**Exercise**
An exact copy of the listing is what is needed here; write it out in full.

**Data records**
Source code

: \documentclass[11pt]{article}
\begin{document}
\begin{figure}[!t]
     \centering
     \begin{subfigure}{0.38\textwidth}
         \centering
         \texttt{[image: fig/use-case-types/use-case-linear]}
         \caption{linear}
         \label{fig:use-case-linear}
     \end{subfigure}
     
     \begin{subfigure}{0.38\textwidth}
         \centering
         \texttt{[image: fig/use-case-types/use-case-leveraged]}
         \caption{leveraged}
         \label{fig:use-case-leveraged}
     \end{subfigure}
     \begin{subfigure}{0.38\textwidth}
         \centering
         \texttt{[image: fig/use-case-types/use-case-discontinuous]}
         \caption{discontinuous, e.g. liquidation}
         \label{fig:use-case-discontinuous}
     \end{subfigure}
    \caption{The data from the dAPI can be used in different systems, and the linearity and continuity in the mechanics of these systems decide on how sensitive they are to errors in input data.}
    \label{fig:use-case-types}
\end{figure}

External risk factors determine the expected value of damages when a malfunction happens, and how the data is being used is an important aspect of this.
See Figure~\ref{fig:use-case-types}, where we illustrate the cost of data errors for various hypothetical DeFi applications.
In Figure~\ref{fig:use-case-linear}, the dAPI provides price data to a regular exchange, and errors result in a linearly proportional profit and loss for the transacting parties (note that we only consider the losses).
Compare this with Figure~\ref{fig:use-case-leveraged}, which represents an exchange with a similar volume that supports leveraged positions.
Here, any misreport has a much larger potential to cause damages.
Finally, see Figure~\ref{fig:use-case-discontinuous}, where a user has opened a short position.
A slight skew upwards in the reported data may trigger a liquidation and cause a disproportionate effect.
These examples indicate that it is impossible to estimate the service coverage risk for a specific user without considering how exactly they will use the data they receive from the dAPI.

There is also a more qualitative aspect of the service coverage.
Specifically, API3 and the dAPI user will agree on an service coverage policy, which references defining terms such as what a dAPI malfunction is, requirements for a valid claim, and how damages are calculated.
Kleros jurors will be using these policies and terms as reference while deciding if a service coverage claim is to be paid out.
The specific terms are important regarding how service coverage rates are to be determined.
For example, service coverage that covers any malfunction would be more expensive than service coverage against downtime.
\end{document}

**Answer box**
Source code

: \documentclass[11pt]{article}
\begin{document}
\begin{figure}[!t]
     \centering
     \begin{subfigure}{0.38\textwidth}
         \centering
         \texttt{[image: fig/use-case-types/use-case-linear]}
         \caption{linear}
         \label{fig:use-case-linear}
     \end{subfigure}
     
     \begin{subfigure}{0.38\textwidth}
         \centering
         \texttt{[image: fig/use-case-types/use-case-leveraged]}
         \caption{leveraged}
         \label{fig:use-case-leveraged}
     \end{subfigure}
     \begin{subfigure}{0.38\textwidth}
         \centering
         \texttt{[image: fig/use-case-types/use-case-discontinuous]}
         \caption{discontinuous, e.g. liquidation}
         \label{fig:use-case-discontinuous}
     \end{subfigure}
    \caption{The data from the dAPI can be used in different systems, and the linearity and continuity in the mechanics of these systems decide on how sensitive they are to errors in input data.}
    \label{fig:use-case-types}
\end{figure}

External risk factors determine the expected value of damages when a malfunction happens, and how the data is being used is an important aspect of this.
See Figure~\ref{fig:use-case-types}, where we illustrate the cost of data errors for various hypothetical DeFi applications.
In Figure~\ref{fig:use-case-linear}, the dAPI provides price data to a regular exchange, and errors result in a linearly proportional profit and loss for the transacting parties (note that we only consider the losses).
Compare this with Figure~\ref{fig:use-case-leveraged}, which represents an exchange with a similar volume that supports leveraged positions.
Here, any misreport has a much larger potential to cause damages.
Finally, see Figure~\ref{fig:use-case-discontinuous}, where a user has opened a short position.
A slight skew upwards in the reported data may trigger a liquidation and cause a disproportionate effect.
These examples indicate that it is impossible to estimate the service coverage risk for a specific user without considering how exactly they will use the data they receive from the dAPI.

There is also a more qualitative aspect of the service coverage.
Specifically, API3 and the dAPI user will agree on an service coverage policy, which references defining terms such as what a dAPI malfunction is, requirements for a valid claim, and how damages are calculated.
Kleros jurors will be using these policies and terms as reference while deciding if a service coverage claim is to be paid out.
The specific terms are important regarding how service coverage rates are to be determined.
For example, service coverage that covers any malfunction would be more expensive than service coverage against downtime.
\end{document}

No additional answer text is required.